#### [ASSIGNMENT]
Give back exactly the lines of the entries below from the line with "To improve upon" to the line with "For BGK, this", inclusive, and only those.

#### [INPUT MATERIAL]
________________________________________

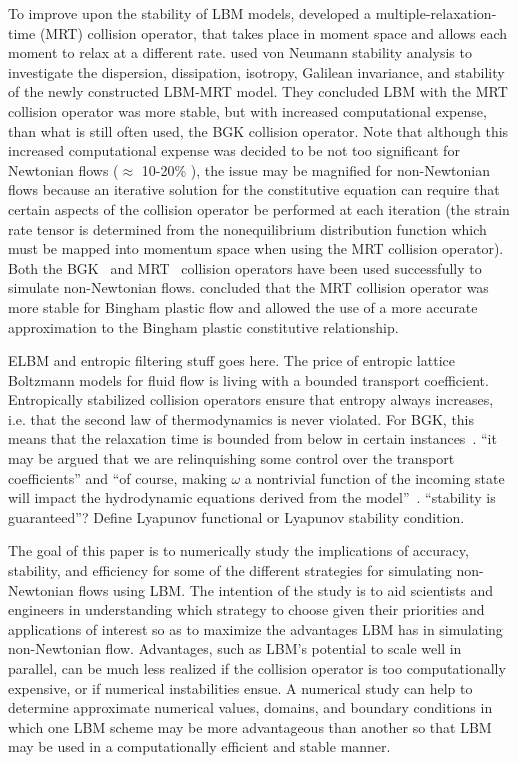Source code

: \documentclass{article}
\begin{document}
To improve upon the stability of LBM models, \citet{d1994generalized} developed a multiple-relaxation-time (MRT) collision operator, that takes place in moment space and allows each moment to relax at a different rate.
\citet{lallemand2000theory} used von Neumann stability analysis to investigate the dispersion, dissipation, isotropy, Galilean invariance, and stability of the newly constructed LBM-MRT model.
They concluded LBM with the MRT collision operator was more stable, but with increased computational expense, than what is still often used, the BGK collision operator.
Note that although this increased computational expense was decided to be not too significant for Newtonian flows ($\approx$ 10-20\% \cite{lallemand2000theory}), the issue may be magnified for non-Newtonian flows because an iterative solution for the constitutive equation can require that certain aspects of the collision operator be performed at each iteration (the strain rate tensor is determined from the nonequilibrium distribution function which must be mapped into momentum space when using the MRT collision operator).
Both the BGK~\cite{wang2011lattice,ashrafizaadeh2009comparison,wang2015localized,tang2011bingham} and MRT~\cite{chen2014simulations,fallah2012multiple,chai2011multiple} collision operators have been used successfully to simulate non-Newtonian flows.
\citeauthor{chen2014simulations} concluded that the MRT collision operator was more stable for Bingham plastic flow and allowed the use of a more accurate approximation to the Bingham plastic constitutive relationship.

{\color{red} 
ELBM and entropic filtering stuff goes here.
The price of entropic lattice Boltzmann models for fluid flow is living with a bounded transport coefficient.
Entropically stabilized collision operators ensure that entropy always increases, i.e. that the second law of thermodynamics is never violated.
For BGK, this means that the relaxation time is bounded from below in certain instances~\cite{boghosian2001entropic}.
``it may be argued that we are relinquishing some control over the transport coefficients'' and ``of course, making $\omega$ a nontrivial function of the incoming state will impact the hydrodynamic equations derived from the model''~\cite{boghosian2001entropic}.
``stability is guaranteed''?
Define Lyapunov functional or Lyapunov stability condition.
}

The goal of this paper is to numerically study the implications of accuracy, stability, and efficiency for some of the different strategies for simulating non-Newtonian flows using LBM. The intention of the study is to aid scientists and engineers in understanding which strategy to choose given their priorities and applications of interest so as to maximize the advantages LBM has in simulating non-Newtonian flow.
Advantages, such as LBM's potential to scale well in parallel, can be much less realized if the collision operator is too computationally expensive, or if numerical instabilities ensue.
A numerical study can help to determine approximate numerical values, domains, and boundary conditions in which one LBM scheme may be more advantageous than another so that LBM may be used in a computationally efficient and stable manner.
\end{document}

________________________________________

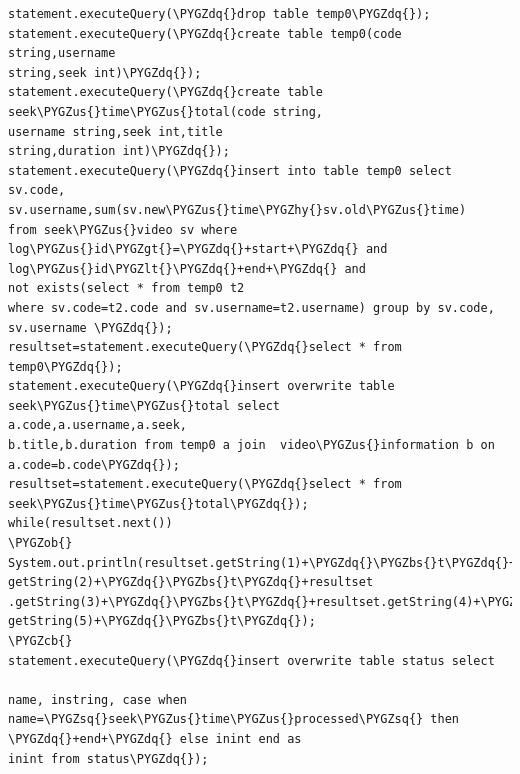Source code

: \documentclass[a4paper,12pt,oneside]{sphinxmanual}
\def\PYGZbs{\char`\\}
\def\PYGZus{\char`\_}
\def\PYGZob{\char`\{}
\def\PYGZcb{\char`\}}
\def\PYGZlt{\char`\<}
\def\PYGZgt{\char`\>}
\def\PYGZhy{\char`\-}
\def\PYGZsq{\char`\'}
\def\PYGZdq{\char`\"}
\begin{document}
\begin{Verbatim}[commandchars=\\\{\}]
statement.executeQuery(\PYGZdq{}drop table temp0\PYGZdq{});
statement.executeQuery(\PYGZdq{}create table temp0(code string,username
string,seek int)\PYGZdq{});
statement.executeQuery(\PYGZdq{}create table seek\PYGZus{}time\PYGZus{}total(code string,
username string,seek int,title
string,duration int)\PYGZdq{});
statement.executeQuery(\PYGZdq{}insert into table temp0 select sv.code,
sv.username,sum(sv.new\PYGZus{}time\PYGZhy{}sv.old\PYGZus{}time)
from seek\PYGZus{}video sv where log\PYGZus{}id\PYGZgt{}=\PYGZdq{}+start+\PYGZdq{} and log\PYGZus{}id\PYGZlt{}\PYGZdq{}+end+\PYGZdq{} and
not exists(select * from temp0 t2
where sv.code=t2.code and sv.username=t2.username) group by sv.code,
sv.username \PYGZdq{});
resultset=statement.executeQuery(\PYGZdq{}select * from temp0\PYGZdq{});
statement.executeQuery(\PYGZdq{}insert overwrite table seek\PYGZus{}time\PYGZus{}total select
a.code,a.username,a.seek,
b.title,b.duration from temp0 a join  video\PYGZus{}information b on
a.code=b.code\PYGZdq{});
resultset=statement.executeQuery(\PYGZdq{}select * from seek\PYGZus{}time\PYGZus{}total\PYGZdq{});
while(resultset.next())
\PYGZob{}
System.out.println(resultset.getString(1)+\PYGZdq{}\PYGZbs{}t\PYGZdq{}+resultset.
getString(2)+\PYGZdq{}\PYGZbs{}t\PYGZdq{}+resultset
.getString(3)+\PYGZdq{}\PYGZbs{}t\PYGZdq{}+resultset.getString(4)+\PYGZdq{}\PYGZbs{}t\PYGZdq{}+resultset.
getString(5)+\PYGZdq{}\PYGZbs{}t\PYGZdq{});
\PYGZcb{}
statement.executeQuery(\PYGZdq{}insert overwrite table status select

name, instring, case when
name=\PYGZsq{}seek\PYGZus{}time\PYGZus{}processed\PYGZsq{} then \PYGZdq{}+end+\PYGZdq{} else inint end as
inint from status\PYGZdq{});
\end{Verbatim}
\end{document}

________________________________________

#### [SOLUTION]
To improve upon the stability of LBM models, \citet{d1994generalized} developed a multiple-relaxation-time (MRT) collision operator, that takes place in moment space and allows each moment to relax at a different rate.
\citet{lallemand2000theory} used von Neumann stability analysis to investigate the dispersion, dissipation, isotropy, Galilean invariance, and stability of the newly constructed LBM-MRT model.
They concluded LBM with the MRT collision operator was more stable, but with increased computational expense, than what is still often used, the BGK collision operator.
Note that although this increased computational expense was decided to be not too significant for Newtonian flows ($\approx$ 10-20\% \cite{lallemand2000theory}), the issue may be magnified for non-Newtonian flows because an iterative solution for the constitutive equation can require that certain aspects of the collision operator be performed at each iteration (the strain rate tensor is determined from the nonequilibrium distribution function which must be mapped into momentum space when using the MRT collision operator).
Both the BGK~\cite{wang2011lattice,ashrafizaadeh2009comparison,wang2015localized,tang2011bingham} and MRT~\cite{chen2014simulations,fallah2012multiple,chai2011multiple} collision operators have been used successfully to simulate non-Newtonian flows.
\citeauthor{chen2014simulations} concluded that the MRT collision operator was more stable for Bingham plastic flow and allowed the use of a more accurate approximation to the Bingham plastic constitutive relationship.

{\color{red} 
ELBM and entropic filtering stuff goes here.
The price of entropic lattice Boltzmann models for fluid flow is living with a bounded transport coefficient.
Entropically stabilized collision operators ensure that entropy always increases, i.e. that the second law of thermodynamics is never violated.
For BGK, this means that the relaxation time is bounded from below in certain instances~\cite{boghosian2001entropic}.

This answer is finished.